**Work instructions:** Nothing outside the range is wanted. Repeat exactly the lines below from the one with "- [x] Should just" through the one with "- [x] Queries".

(Items from a data source)
-- Opening Marker --
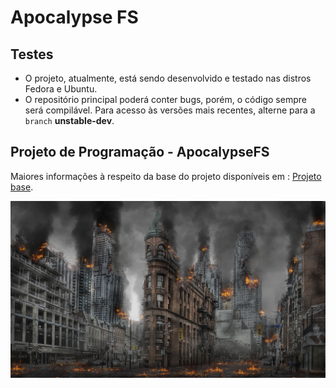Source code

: # Apocalypse FS

## Testes

- O projeto, atualmente, está sendo desenvolvido e testado nas distros Fedora e Ubuntu.
- O repositório principal poderá conter bugs, porém, o código sempre será compilável. Para acesso às versões mais recentes, alterne para a `branch` **unstable-dev**.

## Projeto de Programação - ApocalypseFS

Maiores informações à respeito da base do projeto disponíveis em : [Projeto base](base_implementation/).

![ApocalypseFS](figs/apocalypse.jpg)
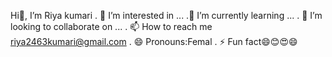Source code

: Hi👋, I’m Riya kumari
. 👀 I’m interested in ...
  .🌱 I’m currently learning ...
. 💞️ I’m looking to collaborate on ...
. 📫 How to reach me riya2463kumari@gmail.com
. 😄 Pronouns:Femal
. ⚡ Fun fact😄😊😍😄

<!---
riyakumari-7070/riyakumari-7070 is a ✨ special ✨ repository because its `README.md` (this file) appears on your GitHub profile.
You can click the Preview link to take a look at your changes.
--->
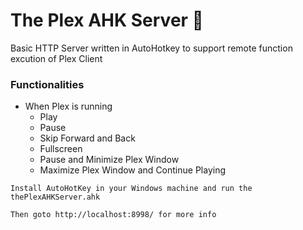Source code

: The Plex AHK Server 🔫
==========================

Basic HTTP Server written in AutoHotkey to support remote function excution of Plex Client

### Functionalities
- When Plex is running 
  - Play
  - Pause
  - Skip Forward and Back
  - Fullscreen
  - Pause and Minimize Plex Window
  - Maximize Plex Window and Continue Playing 

`Install AutoHotKey in your Windows machine and run the thePlexAHKServer.ahk`

`Then goto http://localhost:8998/ for more info`
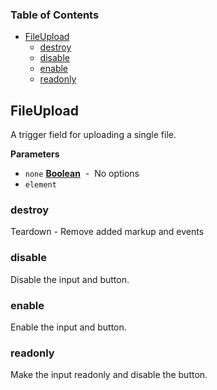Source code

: <!-- Generated by documentation.js. Update this documentation by updating the source code. -->

### Table of Contents

-   [FileUpload](#fileupload)
    -   [destroy](#destroy)
    -   [disable](#disable)
    -   [enable](#enable)
    -   [readonly](#readonly)

## FileUpload

A trigger field for uploading a single file.

**Parameters**

-   `none` **[Boolean](https://developer.mozilla.org/en-US/docs/Web/JavaScript/Reference/Global_Objects/Boolean)**  -  No options
-   `element`  

### destroy

Teardown - Remove added markup and events

### disable

Disable the input and button.

### enable

Enable the input and button.

### readonly

Make the input readonly and disable the button.
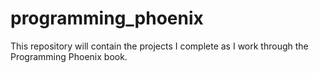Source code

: # programming_phoenix

This repository will contain the projects I complete as I work through the Programming Phoenix book.
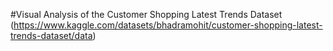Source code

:#Visual Analysis of the Customer Shopping Latest Trends Dataset
(https://www.kaggle.com/datasets/bhadramohit/customer-shopping-latest-trends-dataset/data)

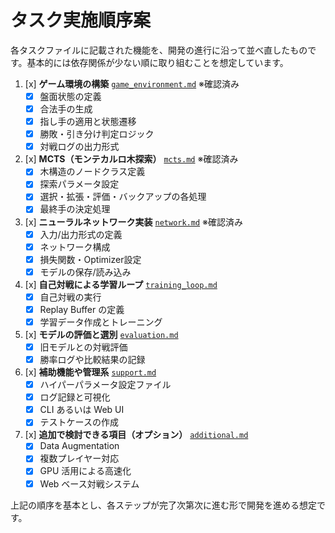 # タスク実施順序案

各タスクファイルに記載された機能を、開発の進行に沿って並べ直したものです。基本的には依存関係が少ない順に取り組むことを想定しています。

1. [x] **ゲーム環境の構築** [`game_environment.md`](game_environment.md) ※確認済み
   - [x] 盤面状態の定義
   - [x] 合法手の生成
   - [x] 指し手の適用と状態遷移
   - [x] 勝敗・引き分け判定ロジック
   - [x] 対戦ログの出力形式

2. [x] **MCTS（モンテカルロ木探索）** [`mcts.md`](mcts.md) ※確認済み
   - [x] 木構造のノードクラス定義
   - [x] 探索パラメータ設定
   - [x] 選択・拡張・評価・バックアップの各処理
   - [x] 最終手の決定処理

3. [x] **ニューラルネットワーク実装** [`network.md`](network.md) ※確認済み
   - [x] 入力/出力形式の定義
   - [x] ネットワーク構成
   - [x] 損失関数・Optimizer設定
   - [x] モデルの保存/読み込み

4. [x] **自己対戦による学習ループ** [`training_loop.md`](training_loop.md)
   - [x] 自己対戦の実行
   - [x] Replay Buffer の定義
   - [x] 学習データ作成とトレーニング

5. [x] **モデルの評価と選別** [`evaluation.md`](evaluation.md)
   - [x] 旧モデルとの対戦評価
   - [x] 勝率ログや比較結果の記録

6. [x] **補助機能や管理系** [`support.md`](support.md)
   - [x] ハイパーパラメータ設定ファイル
   - [x] ログ記録と可視化
   - [x] CLI あるいは Web UI
   - [x] テストケースの作成

7. [x] **追加で検討できる項目（オプション）** [`additional.md`](additional.md)
   - [x] Data Augmentation
   - [x] 複数プレイヤー対応
   - [x] GPU 活用による高速化
   - [x] Web ベース対戦システム

上記の順序を基本とし、各ステップが完了次第次に進む形で開発を進める想定です。
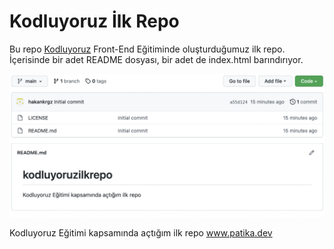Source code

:# Kodluyoruz İlk Repo
Bu repo [Kodluyoruz](https://www.kodluyoruz.org/) Front-End Eğitiminde oluşturduğumuz ilk repo. İçerisinde bir adet README dosyası, bir adet de index.html barındırıyor.

![Alt text](1.png?raw=true "Title")

Kodluyoruz Eğitimi kapsamında açtığım ilk repo
www.patika.dev
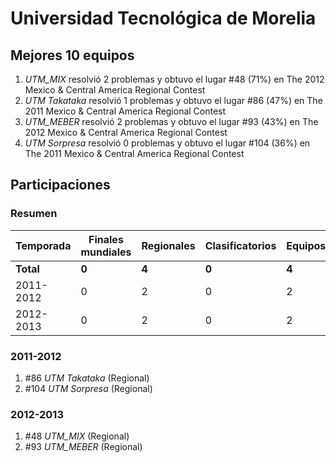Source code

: ---
---

# Universidad Tecnológica de Morelia

## Mejores 10 equipos

1. _UTM_MIX_ resolvió 2 problemas y obtuvo el lugar #48 (71%) en The 2012 Mexico & Central America Regional Contest
1. _UTM Takataka_ resolvió 1 problemas y obtuvo el lugar #86 (47%) en The 2011 Mexico & Central America Regional Contest
1. _UTM_MEBER_ resolvió 2 problemas y obtuvo el lugar #93 (43%) en The 2012 Mexico & Central America Regional Contest
1. _UTM Sorpresa_ resolvió 0 problemas y obtuvo el lugar #104 (36%) en The 2011 Mexico & Central America Regional Contest

## Participaciones

### Resumen

| Temporada | Finales mundiales | Regionales | Clasificatorios | Equipos |
| --- | --- | --- | --- | --- |
| **Total** | **0** | **4** | **0** | **4** |
| 2011-2012 | 0 | 2 | 0 | 2 |
| 2012-2013 | 0 | 2 | 0 | 2 |

### 2011-2012

1. #86 _UTM Takataka_ (Regional)
1. #104 _UTM Sorpresa_ (Regional)

### 2012-2013

1. #48 _UTM_MIX_ (Regional)
1. #93 _UTM_MEBER_ (Regional)



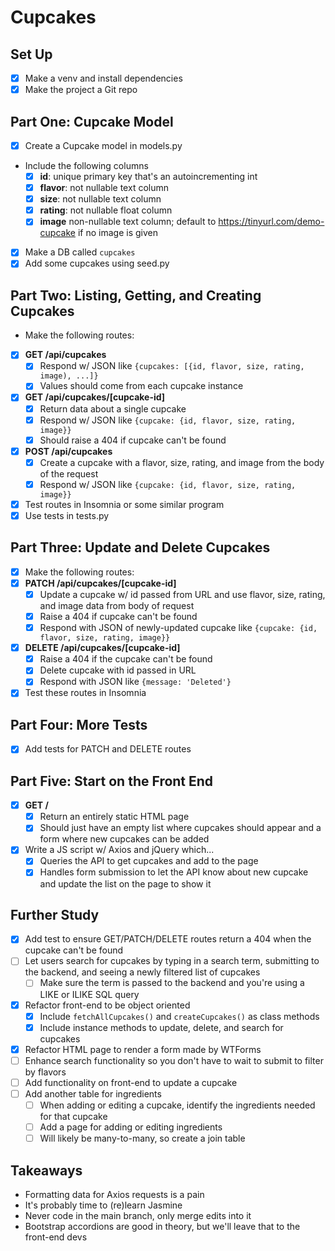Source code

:# Cupcakes

## Set Up

- [x] Make a venv and install dependencies
- [x] Make the project a Git repo

## Part One: Cupcake Model

- [x] Create a Cupcake model in models.py
- Include the following columns
  - [x] **id**: unique primary key that's an autoincrementing int
  - [x] **flavor**: not nullable text column
  - [x] **size**: not nullable text column
  - [x] **rating**: not nullable float column
  - [x] **image** non-nullable text column; default to https://tinyurl.com/demo-cupcake if no image is given
- [x] Make a DB called `cupcakes`
- [x] Add some cupcakes using seed.py

## Part Two: Listing, Getting, and Creating Cupcakes

- Make the following routes:
- [x] **GET /api/cupcakes**
  - [x] Respond w/ JSON like `{cupcakes: [{id, flavor, size, rating, image), ...]}`
  - [x] Values should come from each cupcake instance
- [x] **GET /api/cupcakes/[cupcake-id]**
  - [x] Return data about a single cupcake
  - [x] Respond w/ JSON like `{cupcake: {id, flavor, size, rating, image}}`
  - [x] Should raise a 404 if cupcake can't be found
- [x] **POST /api/cupcakes**
  - [x] Create a cupcake with a flavor, size, rating, and image from the body of the request
  - [x] Respond w/ JSON like `{cupcake: {id, flavor, size, rating, image}}`
- [x] Test routes in Insomnia or some similar program
- [x] Use tests in tests.py

## Part Three: Update and Delete Cupcakes

- [x] Make the following routes:
- [x] **PATCH /api/cupcakes/[cupcake-id]**
  - [x] Update a cupcake w/ id passed from URL and use flavor, size, rating, and image data from body of request
  - [x] Raise a 404 if cupcake can't be found
  - [x] Respond with JSON of newly-updated cupcake like `{cupcake: {id, flavor, size, rating, image}}`
- [x] **DELETE /api/cupcakes/[cupcake-id]**
  - [x] Raise a 404 if the cupcake can't be found
  - [x] Delete cupcake with id passed in URL
  - [x] Respond with JSON like `{message: 'Deleted'}`
- [x] Test these routes in Insomnia

## Part Four: More Tests

- [x] Add tests for PATCH and DELETE routes

## Part Five: Start on the Front End

- [x] **GET /**
  - [x] Return an entirely static HTML page
  - [x] Should just have an empty list where cupcakes should appear and a form where new cupcakes can be added
- [x] Write a JS script w/ Axios and jQuery which...
  - [x] Queries the API to get cupcakes and add to the page
  - [x] Handles form submission to let the API know about new cupcake and update the list on the page to show it

## Further Study

- [x] Add test to ensure GET/PATCH/DELETE routes return a 404 when the cupcake can't be found
- [ ] Let users search for cupcakes by typing in a search term, submitting to the backend, and seeing a newly filtered list of cupcakes
  - [ ] Make sure the term is passed to the backend and you're using a LIKE or ILIKE SQL query
- [x] Refactor front-end to be object oriented
  - [x] Include `fetchAllCupcakes()` and `createCupcakes()` as class methods
  - [x] Include instance methods to update, delete, and search for cupcakes
- [x] Refactor HTML page to render a form made by WTForms
- [ ] Enhance search functionality so you don't have to wait to submit to filter by flavors
- [ ] Add functionality on front-end to update a cupcake
- [ ] Add another table for ingredients
  - [ ] When adding or editing a cupcake, identify the ingredients needed for that cupcake
  - [ ] Add a page for adding or editing ingredients
  - [ ] Will likely be many-to-many, so create a join table

## Takeaways

- Formatting data for Axios requests is a pain
- It's probably time to (re)learn Jasmine
- Never code in the main branch, only merge edits into it
- Bootstrap accordions are good in theory, but we'll leave that to the front-end devs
-- Closing Marker --
**Your response:**
  - [x] Should just have an empty list where cupcakes should appear and a form where new cupcakes can be added
- [x] Write a JS script w/ Axios and jQuery which...
  - [x] Queries the API to get cupcakes and add to the page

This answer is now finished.